__PROBLEM TO SOLVE__. Copy exactly the lines from the one containing "The double dots" through the last line of the records, both included, and nothing more.

• • •

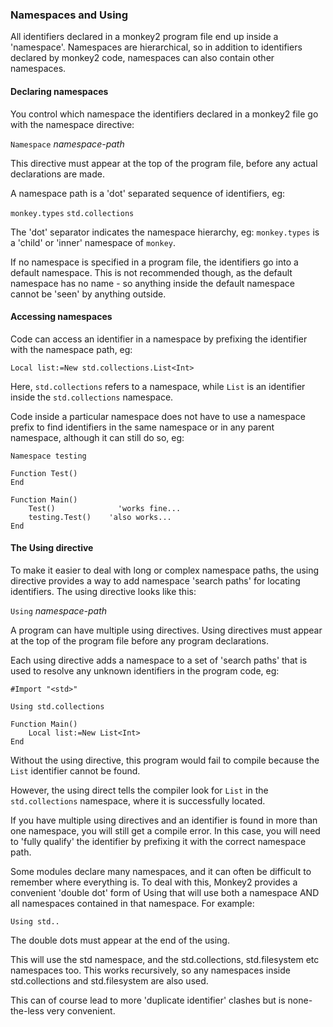 
### Namespaces and Using

All identifiers declared in a monkey2 program file end up inside a 'namespace'. Namespaces are hierarchical, so in addition to identifiers declared by monkey2 code, namespaces can also contain other namespaces.

#### Declaring namespaces

You control which namespace the identifiers declared in a monkey2 file go with the namespace directive:

`Namespace` _namespace-path_

This directive must appear at the top of the program file, before any actual declarations are made.

A namespace path is a 'dot' separated sequence of identifiers, eg:

`monkey.types`
`std.collections`

The 'dot' separator indicates the namespace hierarchy, eg: `monkey.types` is a 'child' or 'inner' namespace of `monkey`.

If no namespace is specified in a program file, the identifiers go into a default namespace. This is not recommended though, as the default namespace has no name - so anything inside the default namespace cannot be 'seen' by anything outside.

#### Accessing namespaces

Code can access an identifier in a namespace by prefixing the identifier with the namespace path, eg:

`Local list:=New std.collections.List<Int>`

Here, `std.collections` refers to a namespace, while `List` is an identifier inside  the `std.collections` namespace.

Code inside a particular namespace does not have to use a namespace prefix to find identifiers in the same namespace or in any parent namespace, although it can still do so, eg:

```
Namespace testing

Function Test()
End

Function Main()
	Test()				'works fine...
	testing.Test()    'also works...
End
```

#### The Using directive

To make it easier to deal with long or complex namespace paths, the using directive provides a way to add namespace 'search paths' for locating identifiers. The using directive looks like this:

`Using` _namespace-path_

A program can have multiple using directives. Using directives must appear at the top of the program file before any program declarations.

Each using directive adds a namespace to a set of 'search paths' that is used to resolve any unknown identifiers in the program code, eg:

```
#Import "<std>"

Using std.collections
 
Function Main()
	Local list:=New List<Int>
End
```

Without the using directive, this program would fail to compile because the `List` identifier cannot be found.

However, the using direct tells the compiler look for `List` in the `std.collections` namespace, where it is successfully located.

If you have multiple using directives and an identifier is found in more than one namespace, you will still get a compile error. In this case, you will need to 'fully qualify' the identifier by prefixing it with the correct namespace path.

Some modules declare many namespaces, and it can often be difficult to remember where everything is. To deal with this, Monkey2 provides a convenient 'double dot' form of Using that will use both a namespace AND all namespaces contained in that namespace. For example:

```
Using std..
```

The double dots must appear at the end of the using.

This will use the std namespace, and the std.collections, std.filesystem etc namespaces too. This works recursively, so any namespaces inside std.collections and std.filesystem are also used.

This can of course lead to more 'duplicate identifier' clashes but is none-the-less very convenient.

• • •

__TASK SOLUTION__.
The double dots must appear at the end of the using.

This will use the std namespace, and the std.collections, std.filesystem etc namespaces too. This works recursively, so any namespaces inside std.collections and std.filesystem are also used.

This can of course lead to more 'duplicate identifier' clashes but is none-the-less very convenient.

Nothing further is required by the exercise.